## BRIEF:
Isolate every line in the data with the string "properties" and copy it.

(Source texts of formatted documents)
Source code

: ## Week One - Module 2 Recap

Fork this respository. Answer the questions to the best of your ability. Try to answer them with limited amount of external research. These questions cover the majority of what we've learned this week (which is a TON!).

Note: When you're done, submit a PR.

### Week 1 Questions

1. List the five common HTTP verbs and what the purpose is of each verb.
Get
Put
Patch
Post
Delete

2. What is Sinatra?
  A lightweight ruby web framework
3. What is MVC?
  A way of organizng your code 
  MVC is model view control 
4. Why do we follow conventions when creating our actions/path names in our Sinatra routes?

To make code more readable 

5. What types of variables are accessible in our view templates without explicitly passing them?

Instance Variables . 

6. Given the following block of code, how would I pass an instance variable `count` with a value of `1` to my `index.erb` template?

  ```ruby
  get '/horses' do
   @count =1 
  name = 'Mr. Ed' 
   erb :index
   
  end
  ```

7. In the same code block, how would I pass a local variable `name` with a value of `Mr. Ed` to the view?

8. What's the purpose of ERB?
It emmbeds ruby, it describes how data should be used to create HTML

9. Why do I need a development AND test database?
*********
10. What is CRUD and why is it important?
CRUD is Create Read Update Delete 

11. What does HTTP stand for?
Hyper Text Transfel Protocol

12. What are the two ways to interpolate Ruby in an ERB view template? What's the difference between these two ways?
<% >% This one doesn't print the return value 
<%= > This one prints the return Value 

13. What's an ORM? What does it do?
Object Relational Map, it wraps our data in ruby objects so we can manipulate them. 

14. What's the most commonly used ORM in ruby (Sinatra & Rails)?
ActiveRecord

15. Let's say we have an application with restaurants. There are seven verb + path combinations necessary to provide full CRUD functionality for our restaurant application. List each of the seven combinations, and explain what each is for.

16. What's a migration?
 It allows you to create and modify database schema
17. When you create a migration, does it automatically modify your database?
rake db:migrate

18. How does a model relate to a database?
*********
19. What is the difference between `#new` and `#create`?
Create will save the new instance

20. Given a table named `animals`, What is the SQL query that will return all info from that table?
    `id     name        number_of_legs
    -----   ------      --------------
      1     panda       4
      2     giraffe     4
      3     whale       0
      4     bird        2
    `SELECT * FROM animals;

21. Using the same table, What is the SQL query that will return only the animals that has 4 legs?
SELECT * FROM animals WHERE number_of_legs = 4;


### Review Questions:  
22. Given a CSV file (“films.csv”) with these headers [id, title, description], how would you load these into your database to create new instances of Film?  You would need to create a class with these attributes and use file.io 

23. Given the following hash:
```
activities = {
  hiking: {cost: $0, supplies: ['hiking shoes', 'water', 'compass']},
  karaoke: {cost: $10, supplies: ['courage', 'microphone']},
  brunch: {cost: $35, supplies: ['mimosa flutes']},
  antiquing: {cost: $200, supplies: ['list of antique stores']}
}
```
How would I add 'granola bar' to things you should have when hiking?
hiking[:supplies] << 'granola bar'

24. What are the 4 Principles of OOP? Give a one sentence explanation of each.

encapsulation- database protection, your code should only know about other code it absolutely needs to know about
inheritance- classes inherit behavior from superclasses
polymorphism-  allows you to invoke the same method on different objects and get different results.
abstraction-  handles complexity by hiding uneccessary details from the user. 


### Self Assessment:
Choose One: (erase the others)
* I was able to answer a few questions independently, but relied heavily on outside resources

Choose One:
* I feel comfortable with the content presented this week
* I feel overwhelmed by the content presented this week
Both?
* * *
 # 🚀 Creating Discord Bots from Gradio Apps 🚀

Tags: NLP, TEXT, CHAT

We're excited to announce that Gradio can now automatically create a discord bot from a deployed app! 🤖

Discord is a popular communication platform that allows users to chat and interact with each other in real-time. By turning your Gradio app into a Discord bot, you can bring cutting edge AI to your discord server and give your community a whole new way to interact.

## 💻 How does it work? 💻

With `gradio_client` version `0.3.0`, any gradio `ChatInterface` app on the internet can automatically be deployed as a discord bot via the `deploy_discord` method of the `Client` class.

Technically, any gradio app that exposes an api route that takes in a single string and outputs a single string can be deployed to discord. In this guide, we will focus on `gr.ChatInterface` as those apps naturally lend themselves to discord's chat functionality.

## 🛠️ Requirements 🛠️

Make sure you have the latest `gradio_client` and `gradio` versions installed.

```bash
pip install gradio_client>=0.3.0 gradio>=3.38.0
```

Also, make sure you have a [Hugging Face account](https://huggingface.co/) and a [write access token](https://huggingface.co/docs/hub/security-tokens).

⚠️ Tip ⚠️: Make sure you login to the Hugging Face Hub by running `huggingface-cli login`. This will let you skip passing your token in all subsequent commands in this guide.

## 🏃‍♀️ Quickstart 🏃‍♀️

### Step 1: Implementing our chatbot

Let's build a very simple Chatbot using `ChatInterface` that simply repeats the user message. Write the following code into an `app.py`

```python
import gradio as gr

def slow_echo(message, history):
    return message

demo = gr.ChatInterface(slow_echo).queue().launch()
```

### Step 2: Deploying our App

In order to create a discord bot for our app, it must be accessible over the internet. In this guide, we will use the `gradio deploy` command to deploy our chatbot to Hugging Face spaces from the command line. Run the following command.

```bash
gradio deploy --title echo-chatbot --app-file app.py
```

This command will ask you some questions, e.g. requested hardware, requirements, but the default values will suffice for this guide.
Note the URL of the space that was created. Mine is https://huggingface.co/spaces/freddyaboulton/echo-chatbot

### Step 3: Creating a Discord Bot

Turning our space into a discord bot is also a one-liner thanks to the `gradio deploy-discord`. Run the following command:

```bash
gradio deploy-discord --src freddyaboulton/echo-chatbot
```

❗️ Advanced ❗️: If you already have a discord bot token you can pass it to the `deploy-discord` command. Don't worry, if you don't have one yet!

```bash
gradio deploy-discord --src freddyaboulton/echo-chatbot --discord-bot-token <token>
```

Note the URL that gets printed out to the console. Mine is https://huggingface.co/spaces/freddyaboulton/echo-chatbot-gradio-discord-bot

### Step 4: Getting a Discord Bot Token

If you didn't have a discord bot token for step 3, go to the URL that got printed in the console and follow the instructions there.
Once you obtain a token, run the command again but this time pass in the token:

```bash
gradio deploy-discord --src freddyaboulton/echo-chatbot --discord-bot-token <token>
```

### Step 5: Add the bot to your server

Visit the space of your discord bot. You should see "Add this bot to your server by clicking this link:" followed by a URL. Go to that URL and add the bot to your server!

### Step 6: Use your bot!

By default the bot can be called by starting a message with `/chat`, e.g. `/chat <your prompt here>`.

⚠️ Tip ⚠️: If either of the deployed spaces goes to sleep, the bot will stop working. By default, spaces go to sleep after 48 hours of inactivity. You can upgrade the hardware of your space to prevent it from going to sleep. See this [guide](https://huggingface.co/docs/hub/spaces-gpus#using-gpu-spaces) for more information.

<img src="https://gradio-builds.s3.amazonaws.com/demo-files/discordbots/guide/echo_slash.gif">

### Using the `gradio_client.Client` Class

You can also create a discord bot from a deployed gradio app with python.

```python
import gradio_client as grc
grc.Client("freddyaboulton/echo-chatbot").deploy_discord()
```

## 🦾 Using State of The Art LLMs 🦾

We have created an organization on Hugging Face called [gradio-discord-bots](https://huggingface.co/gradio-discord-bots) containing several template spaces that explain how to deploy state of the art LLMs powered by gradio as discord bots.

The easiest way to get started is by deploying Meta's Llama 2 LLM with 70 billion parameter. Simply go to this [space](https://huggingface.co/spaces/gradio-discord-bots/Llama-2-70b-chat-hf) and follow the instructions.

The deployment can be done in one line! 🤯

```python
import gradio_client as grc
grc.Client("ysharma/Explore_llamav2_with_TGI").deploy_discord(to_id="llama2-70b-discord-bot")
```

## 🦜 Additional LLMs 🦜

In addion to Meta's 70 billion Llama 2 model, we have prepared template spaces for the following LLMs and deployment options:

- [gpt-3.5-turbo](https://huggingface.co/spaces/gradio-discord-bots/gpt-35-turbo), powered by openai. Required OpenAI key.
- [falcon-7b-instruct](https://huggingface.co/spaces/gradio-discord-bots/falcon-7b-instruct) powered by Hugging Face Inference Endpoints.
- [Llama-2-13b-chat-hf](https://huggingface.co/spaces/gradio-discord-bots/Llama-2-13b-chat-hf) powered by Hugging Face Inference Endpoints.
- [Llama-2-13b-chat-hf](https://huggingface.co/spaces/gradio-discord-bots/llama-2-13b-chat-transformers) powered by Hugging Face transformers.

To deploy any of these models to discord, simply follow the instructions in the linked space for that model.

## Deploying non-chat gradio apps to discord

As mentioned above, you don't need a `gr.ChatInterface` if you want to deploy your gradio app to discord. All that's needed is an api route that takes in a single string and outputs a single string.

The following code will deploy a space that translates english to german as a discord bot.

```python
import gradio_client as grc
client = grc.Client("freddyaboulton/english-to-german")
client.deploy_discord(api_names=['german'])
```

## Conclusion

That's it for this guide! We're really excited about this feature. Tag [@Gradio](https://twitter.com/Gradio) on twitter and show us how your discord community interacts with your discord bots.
...
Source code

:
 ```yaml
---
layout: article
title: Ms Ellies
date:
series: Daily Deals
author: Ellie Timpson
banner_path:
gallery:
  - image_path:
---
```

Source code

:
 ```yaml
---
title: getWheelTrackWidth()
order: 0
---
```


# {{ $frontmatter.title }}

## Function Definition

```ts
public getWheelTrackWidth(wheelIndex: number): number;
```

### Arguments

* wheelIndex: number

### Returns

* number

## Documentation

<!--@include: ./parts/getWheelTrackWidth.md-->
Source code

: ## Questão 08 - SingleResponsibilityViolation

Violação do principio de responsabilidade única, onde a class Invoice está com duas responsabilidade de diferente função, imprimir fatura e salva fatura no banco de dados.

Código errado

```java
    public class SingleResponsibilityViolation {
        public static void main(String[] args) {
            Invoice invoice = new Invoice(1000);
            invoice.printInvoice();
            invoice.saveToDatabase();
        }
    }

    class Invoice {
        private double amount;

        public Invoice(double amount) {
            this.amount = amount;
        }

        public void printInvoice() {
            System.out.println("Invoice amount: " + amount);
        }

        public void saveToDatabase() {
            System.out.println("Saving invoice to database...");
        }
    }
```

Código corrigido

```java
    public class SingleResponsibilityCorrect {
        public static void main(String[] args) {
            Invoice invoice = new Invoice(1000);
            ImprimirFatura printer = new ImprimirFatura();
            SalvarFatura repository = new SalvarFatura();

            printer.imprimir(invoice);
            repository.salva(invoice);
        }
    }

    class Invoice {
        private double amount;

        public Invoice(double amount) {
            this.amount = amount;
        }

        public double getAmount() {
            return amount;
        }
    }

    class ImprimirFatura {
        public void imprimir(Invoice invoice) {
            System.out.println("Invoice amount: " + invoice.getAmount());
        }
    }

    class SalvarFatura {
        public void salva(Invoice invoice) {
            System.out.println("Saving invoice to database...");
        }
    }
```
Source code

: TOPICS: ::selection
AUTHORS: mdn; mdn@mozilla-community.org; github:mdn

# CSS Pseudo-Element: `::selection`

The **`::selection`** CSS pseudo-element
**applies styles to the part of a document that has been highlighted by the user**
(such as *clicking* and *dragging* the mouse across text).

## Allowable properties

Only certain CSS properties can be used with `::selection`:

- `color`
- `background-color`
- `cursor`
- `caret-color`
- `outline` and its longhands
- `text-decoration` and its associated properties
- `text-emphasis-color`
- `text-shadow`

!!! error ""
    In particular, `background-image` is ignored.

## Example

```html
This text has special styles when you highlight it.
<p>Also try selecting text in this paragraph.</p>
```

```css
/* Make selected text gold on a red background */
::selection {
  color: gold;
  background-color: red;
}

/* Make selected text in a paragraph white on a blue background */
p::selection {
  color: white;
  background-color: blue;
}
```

## YOUR SOLUTION:
## Allowable properties
Only certain CSS properties can be used with `::selection`:
- `text-decoration` and its associated properties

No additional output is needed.